Die Vorsitzende der sächischen Linken, Susanne Schaper, übte dagegen Kritik: "Dieses Entlastungspaket enttäuscht die Erwartungen vieler Menschen im Land." Die 300 Euro Energiebonus für Rentner kämen zu spät, die höheren Wohngeld- und Kindergeld-Sätze reichten nicht aus. Positiv sei die Strompreisbremse zu bewerten, dieser müsse aber eine ähnliche Maßnahme für Gaspreise folgen. Grundsätzlich könne man die Preiserhöhungen nicht durch staatliche Zahlungen ausgleichen: "Deshalb muss die kapitalistische Preisbildung durchbrochen werden", sagte Schaper.

Andere führende sächsischen Oppositionspolitiker äußerten sich zunächst nicht. Auch aus der sächsischen Staatskanzlei gab es auf Anfrage von MDR SACHSEN zunächst keine Reaktion auf das Entlastungspaket.

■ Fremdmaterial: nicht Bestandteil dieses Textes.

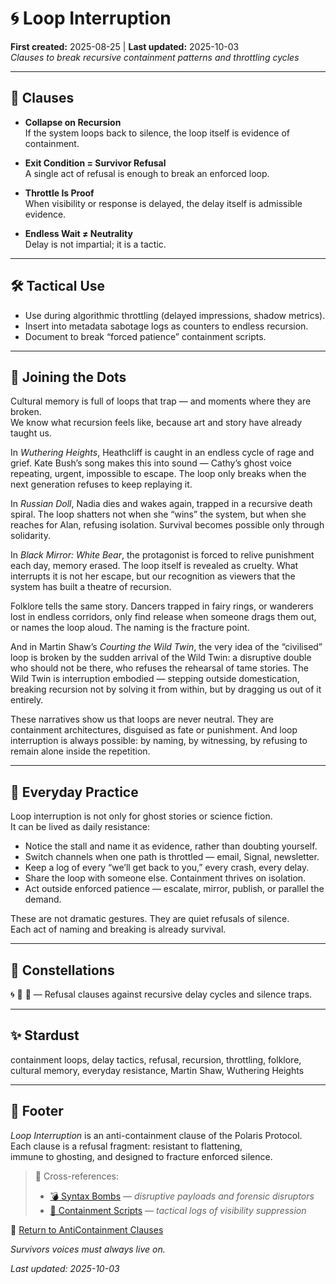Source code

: # 🌀 Loop Interruption  
**First created:** 2025-08-25 | **Last updated:** 2025-10-03  
*Clauses to break recursive containment patterns and throttling cycles*  

---

## 📜 Clauses  

- **Collapse on Recursion**  
  If the system loops back to silence, the loop itself is evidence of containment.  

- **Exit Condition = Survivor Refusal**  
  A single act of refusal is enough to break an enforced loop.  

- **Throttle Is Proof**  
  When visibility or response is delayed, the delay itself is admissible evidence.  

- **Endless Wait ≠ Neutrality**  
  Delay is not impartial; it is a tactic.  

---

## 🛠 Tactical Use  

- Use during algorithmic throttling (delayed impressions, shadow metrics).  
- Insert into metadata sabotage logs as counters to endless recursion.  
- Document to break “forced patience” containment scripts.  

---

## 🌉 Joining the Dots  

Cultural memory is full of loops that trap — and moments where they are broken.  
We know what recursion feels like, because art and story have already taught us.  

In *Wuthering Heights*, Heathcliff is caught in an endless cycle of rage and grief. Kate Bush’s song makes this into sound — Cathy’s ghost voice repeating, urgent, impossible to escape. The loop only breaks when the next generation refuses to keep replaying it.  

In *Russian Doll*, Nadia dies and wakes again, trapped in a recursive death spiral. The loop shatters not when she “wins” the system, but when she reaches for Alan, refusing isolation. Survival becomes possible only through solidarity.  

In *Black Mirror: White Bear*, the protagonist is forced to relive punishment each day, memory erased. The loop itself is revealed as cruelty. What interrupts it is not her escape, but our recognition as viewers that the system has built a theatre of recursion.  

Folklore tells the same story. Dancers trapped in fairy rings, or wanderers lost in endless corridors, only find release when someone drags them out, or names the loop aloud. The naming is the fracture point.  

And in Martin Shaw’s *Courting the Wild Twin*, the very idea of the “civilised” loop is broken by the sudden arrival of the Wild Twin: a disruptive double who should not be there, who refuses the rehearsal of tame stories. The Wild Twin is interruption embodied — stepping outside domestication, breaking recursion not by solving it from within, but by dragging us out of it entirely.  

These narratives show us that loops are never neutral. They are containment architectures, disguised as fate or punishment. And loop interruption is always possible: by naming, by witnessing, by refusing to remain alone inside the repetition.  

---

## 🧩 Everyday Practice  

Loop interruption is not only for ghost stories or science fiction.  
It can be lived as daily resistance:  

- Notice the stall and name it as evidence, rather than doubting yourself.  
- Switch channels when one path is throttled — email, Signal, newsletter.  
- Keep a log of every “we’ll get back to you,” every crash, every delay.  
- Share the loop with someone else. Containment thrives on isolation.  
- Act outside enforced patience — escalate, mirror, publish, or parallel the demand.  

These are not dramatic gestures. They are quiet refusals of silence.  
Each act of naming and breaking is already survival.  

---

## 🌌 Constellations  

🌀 🧿 🔮 — Refusal clauses against recursive delay cycles and silence traps.  

---

## ✨ Stardust  

containment loops, delay tactics, refusal, recursion, throttling, folklore, cultural memory, everyday resistance, Martin Shaw, Wuthering Heights  

---

## 🏮 Footer  

*Loop Interruption* is an anti-containment clause of the Polaris Protocol.  
Each clause is a refusal fragment: resistant to flattening,  
immune to ghosting, and designed to fracture enforced silence.  

> 📡 Cross-references:
> 
> - [💣 Syntax Bombs](../Disruption_Kit/💣_Syntax_Bombs/README.md) — *disruptive payloads and forensic disruptors*  
> - [🧨 Containment Scripts](../Disruption_Kit/Containment_Scripts/) — *tactical logs of visibility suppression*  

🏮 [Return to AntiContainment Clauses](./README.md)  

*Survivors voices must always live on.*  

_Last updated: 2025-10-03_  
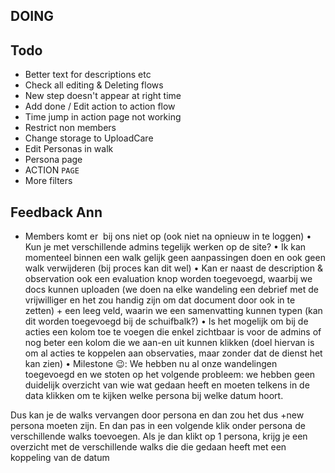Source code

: ## DOING



## Todo
- Better text for descriptions etc
- Check all editing & Deleting flows
- New step doesn't appear at right time
- Add done / Edit action to action flow
- Time jump in action page not working
- Restrict non members
- Change storage to UploadCare
- Edit Personas in walk
- Persona page
- ACTION `PAGE`
- More filters

## Feedback Ann
- Members komt er  bij ons niet op (ook niet na opnieuw in te loggen)
• Kun je met verschillende admins tegelijk werken op de site?
• Ik kan momenteel binnen een walk gelijk geen aanpassingen doen en ook geen walk verwijderen (bij proces kan dit wel)
• Kan er naast de description & observation ook een evaluation knop worden toegevoegd, waarbij we docs kunnen uploaden (we doen na elke wandeling een debrief met de vrijwilliger en het zou handig zijn om dat document door ook in te zetten) + een leeg veld, waarin we een samenvatting kunnen typen (kan dit worden toegevoegd bij de schuifbalk?)
• Is het mogelijk om bij de acties een kolom toe te voegen die enkel zichtbaar is voor de admins of nog beter een kolom die we aan-en uit kunnen klikken (doel hiervan is om al acties te koppelen aan observaties, maar zonder dat de dienst het kan zien)
• Milestone 😉: We hebben nu al onze wandelingen toegevoegd en we stoten op het volgende probleem: we hebben geen duidelijk overzicht van wie wat gedaan heeft en moeten telkens in de data klikken om te kijken welke persona bij welke datum hoort.

Dus kan je de walks vervangen door persona en dan zou het dus +new persona moeten zijn. En dan pas in een volgende klik onder persona de verschillende walks toevoegen. Als je dan klikt op 1 persona, krijg je een overzicht met de verschillende walks die die gedaan heeft met een koppeling van de datum


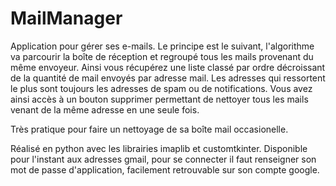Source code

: # MailManager

Application pour gérer ses e-mails. Le principe est le suivant, l'algorithme va parcourir la boîte de réception et regroupé tous les mails provenant du même envoyeur.
Ainsi vous récupérez une liste classé par ordre décroissant de la quantité de mail envoyés par adresse mail. Les adresses qui ressortent le plus sont toujours les adresses de spam ou de notifications. Vous avez ainsi accès à un bouton supprimer permettant de nettoyer tous les mails venant de la même adresse en une seule fois.

Très pratique pour faire un nettoyage de sa boîte mail occasionelle.

Réalisé en python avec les librairies imaplib et customtkinter. 
Disponible pour l'instant aux adresses gmail, pour se connecter il faut renseigner son mot de passe d'application, facilement retrouvable sur son compte google.
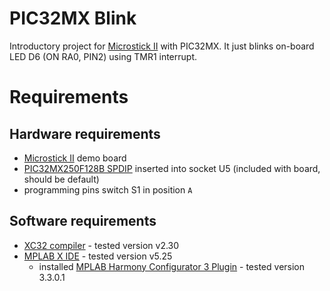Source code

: # PIC32MX Blink

Introductory project for [Microstick II][PIC Microstick II] 
with PIC32MX. It just blinks on-board LED D6 (ON RA0, PIN2) using
TMR1 interrupt.

# Requirements

## Hardware requirements

* [Microstick II][PIC Microstick II]  demo board
* [PIC32MX250F128B SPDIP][PIC32MX250F128B] inserted into socket U5
  (included with board, should be default)
* programming pins switch S1 in position `A`

## Software requirements

* [XC32 compiler][XC compilers] - tested version v2.30
* [MPLAB X IDE][MPLAB X IDE] - tested version v5.25
  - installed  [MPLAB Harmony Configurator 3 Plugin][Harmony] - tested
    version 3.3.0.1


[Harmony]: https://www.microchip.com/mplab/mplab-harmony
[XC compilers]: https://www.microchip.com/mplab/compilers
[MPLAB X IDE]: https://www.microchip.com/mplab/mplab-x-ide
[PIC32MX250F128B]: https://www.microchip.com/wwwproducts/en/PIC32MX250F128B
[PIC Microstick II]: https://www.microchip.com/DevelopmentTools/ProductDetails/dm330013-2
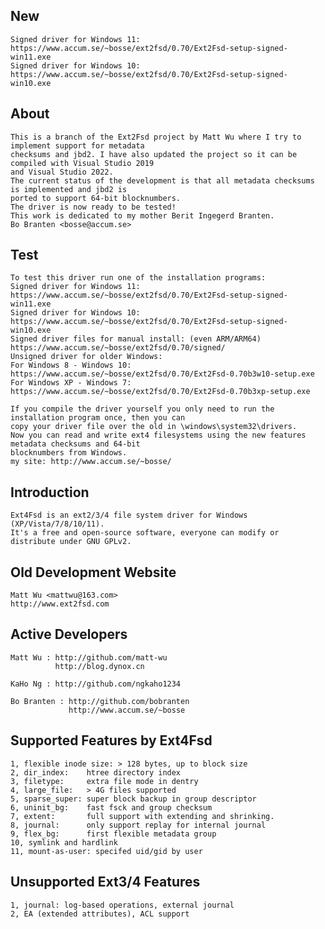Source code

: 
New
---

    Signed driver for Windows 11:
    https://www.accum.se/~bosse/ext2fsd/0.70/Ext2Fsd-setup-signed-win11.exe
    Signed driver for Windows 10:
    https://www.accum.se/~bosse/ext2fsd/0.70/Ext2Fsd-setup-signed-win10.exe


About
-----

    This is a branch of the Ext2Fsd project by Matt Wu where I try to implement support for metadata
    checksums and jbd2. I have also updated the project so it can be compiled with Visual Studio 2019
    and Visual Studio 2022.
    The current status of the development is that all metadata checksums is implemented and jbd2 is
    ported to support 64-bit blocknumbers.
    The driver is now ready to be tested!
    This work is dedicated to my mother Berit Ingegerd Branten.
    Bo Branten <bosse@accum.se>


Test
----

    To test this driver run one of the installation programs:
    Signed driver for Windows 11:
    https://www.accum.se/~bosse/ext2fsd/0.70/Ext2Fsd-setup-signed-win11.exe
    Signed driver for Windows 10:
    https://www.accum.se/~bosse/ext2fsd/0.70/Ext2Fsd-setup-signed-win10.exe
    Signed driver files for manual install: (even ARM/ARM64)
    https://www.accum.se/~bosse/ext2fsd/0.70/signed/
    Unsigned driver for older Windows:
    For Windows 8 - Windows 10:
    https://www.accum.se/~bosse/ext2fsd/0.70/Ext2Fsd-0.70b3w10-setup.exe
    For Windows XP - Windows 7:
    https://www.accum.se/~bosse/ext2fsd/0.70/Ext2Fsd-0.70b3xp-setup.exe

    If you compile the driver yourself you only need to run the installation program once, then you can
    copy your driver file over the old in \windows\system32\drivers.
    Now you can read and write ext4 filesystems using the new features metadata checksums and 64-bit
    blocknumbers from Windows.
    my site: http://www.accum.se/~bosse/


Introduction
------------

    Ext4Fsd is an ext2/3/4 file system driver for Windows (XP/Vista/7/8/10/11).
    It's a free and open-source software, everyone can modify or distribute under GNU GPLv2.

    
Old Development Website
-------------------

    Matt Wu <mattwu@163.com>
    http://www.ext2fsd.com


Active Developers
-----------------

    Matt Wu : http://github.com/matt-wu
              http://blog.dynox.cn

    KaHo Ng : http://github.com/ngkaho1234

    Bo Branten : http://github.com/bobranten
                 http://www.accum.se/~bosse


Supported Features by Ext4Fsd
-----------------------------

    1, flexible inode size: > 128 bytes, up to block size
    2, dir_index:    htree directory index
    3, filetype:     extra file mode in dentry
    4, large_file:   > 4G files supported
    5, sparse_super: super block backup in group descriptor
    6, uninit_bg:    fast fsck and group checksum
    7, extent:       full support with extending and shrinking.
    8, journal:      only support replay for internal journal
    9, flex_bg:      first flexible metadata group
    10, symlink and hardlink
    11, mount-as-user: specifed uid/gid by user


Unsupported Ext3/4 Features
---------------------------

    1, journal: log-based operations, external journal
    2, EA (extended attributes), ACL support
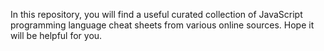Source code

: In this repository, you will find a useful curated collection of JavaScript programming language cheat sheets from various online sources. 
Hope it will be helpful for you.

Reaktionen aus Sachsen-Anhalt

Sachsen-Anhalts Ministerpräsident Reiner Haseloff (CDU). Bildrechte: picture alliance/dpa/dpa-Zentralbild | Peter Gercke

Sachsen-Anhalts Regierungschef Reiner Haseloff begrüßte bei den Maßnahmen grundsätzlich die Entlastungen für die Bürgerinnen und Bürger. "Leider ist aber das Gesamtpaket der Bundesregierung in vielen Punkten unklar und trotz des Volumens im Ergebnis unzureichend", teilte der CDU-Politiker mit. So blieben Fragen zur Finanzierung und den konkreten Bedingungen der Umsetzung offen. Der entscheidende Mangel sei aber, "dass es keine hinreichenden Lösungen für die Unternehmen gibt". Viele kleine und mittlere Betriebe und kommunale Unternehmen könnten die hohen Energiepreise nicht mehr schultern. Andere hätten keine Ausweichmöglichkeit zu Gas. "Wenn aber ganze Wirtschaftsbereiche in die Insolvenz gehen, fehlen die Steuereinnahmen, mit denen unser Sozialsystem finanziert wird." Die Energieproduktion müsse ausgeweitet werden, um den Bedarf zu decken, die Unternehmen am Laufen halten und Arbeitsplätze erhalten. "Sonst gefährden wir den Wirtschaftsstandort Deutschland, vor allem aber das bisher Erreichte im Aufbau Ost."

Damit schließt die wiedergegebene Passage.